| GOAL OF THE EXERCISE |
Give back exactly the lines of the data below, starting with the line that has "变成同时要承受欧俄的压力［老美暂时不会对他施压］" and going on through the line that has "SDF下一个目标确定：巴卜".

═══ ENTRIES PROVIDED

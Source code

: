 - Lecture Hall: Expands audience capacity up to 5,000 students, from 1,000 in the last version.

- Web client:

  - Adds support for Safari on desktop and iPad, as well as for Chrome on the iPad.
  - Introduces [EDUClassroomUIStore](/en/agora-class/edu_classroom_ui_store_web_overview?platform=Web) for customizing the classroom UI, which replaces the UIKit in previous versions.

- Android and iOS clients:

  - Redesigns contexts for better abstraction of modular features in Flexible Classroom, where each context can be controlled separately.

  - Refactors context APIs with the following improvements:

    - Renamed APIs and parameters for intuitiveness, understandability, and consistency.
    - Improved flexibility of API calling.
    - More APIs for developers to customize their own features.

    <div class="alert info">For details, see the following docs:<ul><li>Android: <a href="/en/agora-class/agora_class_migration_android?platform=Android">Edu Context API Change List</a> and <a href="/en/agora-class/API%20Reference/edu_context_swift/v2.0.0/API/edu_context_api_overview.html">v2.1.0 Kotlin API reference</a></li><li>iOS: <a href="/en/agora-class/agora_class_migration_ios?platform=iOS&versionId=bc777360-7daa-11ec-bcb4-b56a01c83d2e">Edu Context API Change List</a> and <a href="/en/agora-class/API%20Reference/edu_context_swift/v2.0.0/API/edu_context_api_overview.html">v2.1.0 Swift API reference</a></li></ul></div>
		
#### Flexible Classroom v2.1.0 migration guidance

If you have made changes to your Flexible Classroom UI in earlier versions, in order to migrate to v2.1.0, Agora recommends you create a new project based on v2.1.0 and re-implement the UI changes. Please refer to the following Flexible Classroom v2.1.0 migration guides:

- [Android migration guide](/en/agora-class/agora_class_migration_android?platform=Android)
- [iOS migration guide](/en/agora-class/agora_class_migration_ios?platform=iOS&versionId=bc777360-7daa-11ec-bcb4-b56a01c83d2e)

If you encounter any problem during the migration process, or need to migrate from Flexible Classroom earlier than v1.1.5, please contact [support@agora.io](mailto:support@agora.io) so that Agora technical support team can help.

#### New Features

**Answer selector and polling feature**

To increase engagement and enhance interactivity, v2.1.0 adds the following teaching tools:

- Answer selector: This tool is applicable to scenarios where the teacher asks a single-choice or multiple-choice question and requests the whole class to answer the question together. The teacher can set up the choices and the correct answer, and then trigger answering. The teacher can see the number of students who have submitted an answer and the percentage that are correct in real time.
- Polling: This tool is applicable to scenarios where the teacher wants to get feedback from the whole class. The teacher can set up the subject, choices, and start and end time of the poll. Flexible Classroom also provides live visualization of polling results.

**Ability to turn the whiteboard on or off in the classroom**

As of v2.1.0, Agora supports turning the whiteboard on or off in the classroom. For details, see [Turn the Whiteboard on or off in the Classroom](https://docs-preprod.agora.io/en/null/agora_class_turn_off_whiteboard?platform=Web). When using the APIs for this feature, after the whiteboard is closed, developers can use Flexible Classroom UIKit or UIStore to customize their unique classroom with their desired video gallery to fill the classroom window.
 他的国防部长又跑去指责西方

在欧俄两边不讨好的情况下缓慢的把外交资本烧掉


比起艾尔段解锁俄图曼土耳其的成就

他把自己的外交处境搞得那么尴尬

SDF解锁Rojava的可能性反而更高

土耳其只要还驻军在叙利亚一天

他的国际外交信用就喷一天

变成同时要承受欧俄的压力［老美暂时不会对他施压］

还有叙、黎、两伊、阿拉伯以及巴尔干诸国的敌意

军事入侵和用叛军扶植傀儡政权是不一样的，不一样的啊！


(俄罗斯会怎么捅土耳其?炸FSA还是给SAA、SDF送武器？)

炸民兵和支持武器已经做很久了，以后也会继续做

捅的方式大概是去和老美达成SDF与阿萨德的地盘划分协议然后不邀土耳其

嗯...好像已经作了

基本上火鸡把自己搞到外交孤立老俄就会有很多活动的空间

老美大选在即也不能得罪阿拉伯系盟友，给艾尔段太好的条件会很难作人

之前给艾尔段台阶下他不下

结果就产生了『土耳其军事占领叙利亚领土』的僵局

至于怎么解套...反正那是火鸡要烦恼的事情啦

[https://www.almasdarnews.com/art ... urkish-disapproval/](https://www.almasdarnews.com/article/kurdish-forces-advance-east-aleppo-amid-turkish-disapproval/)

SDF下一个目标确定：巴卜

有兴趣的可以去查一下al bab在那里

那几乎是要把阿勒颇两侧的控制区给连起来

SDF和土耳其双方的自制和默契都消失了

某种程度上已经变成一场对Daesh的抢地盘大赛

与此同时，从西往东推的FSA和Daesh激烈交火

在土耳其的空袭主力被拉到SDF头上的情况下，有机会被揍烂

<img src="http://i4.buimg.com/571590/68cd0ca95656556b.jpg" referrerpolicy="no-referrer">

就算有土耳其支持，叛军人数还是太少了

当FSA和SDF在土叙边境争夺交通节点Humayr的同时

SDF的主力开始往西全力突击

══════

| EXERCISE ANSWER |
变成同时要承受欧俄的压力［老美暂时不会对他施压］

还有叙、黎、两伊、阿拉伯以及巴尔干诸国的敌意

军事入侵和用叛军扶植傀儡政权是不一样的，不一样的啊！


(俄罗斯会怎么捅土耳其?炸FSA还是给SAA、SDF送武器？)

炸民兵和支持武器已经做很久了，以后也会继续做

捅的方式大概是去和老美达成SDF与阿萨德的地盘划分协议然后不邀土耳其

嗯...好像已经作了

基本上火鸡把自己搞到外交孤立老俄就会有很多活动的空间

老美大选在即也不能得罪阿拉伯系盟友，给艾尔段太好的条件会很难作人

之前给艾尔段台阶下他不下

结果就产生了『土耳其军事占领叙利亚领土』的僵局

至于怎么解套...反正那是火鸡要烦恼的事情啦

[https://www.almasdarnews.com/art ... urkish-disapproval/](https://www.almasdarnews.com/article/kurdish-forces-advance-east-aleppo-amid-turkish-disapproval/)

SDF下一个目标确定：巴卜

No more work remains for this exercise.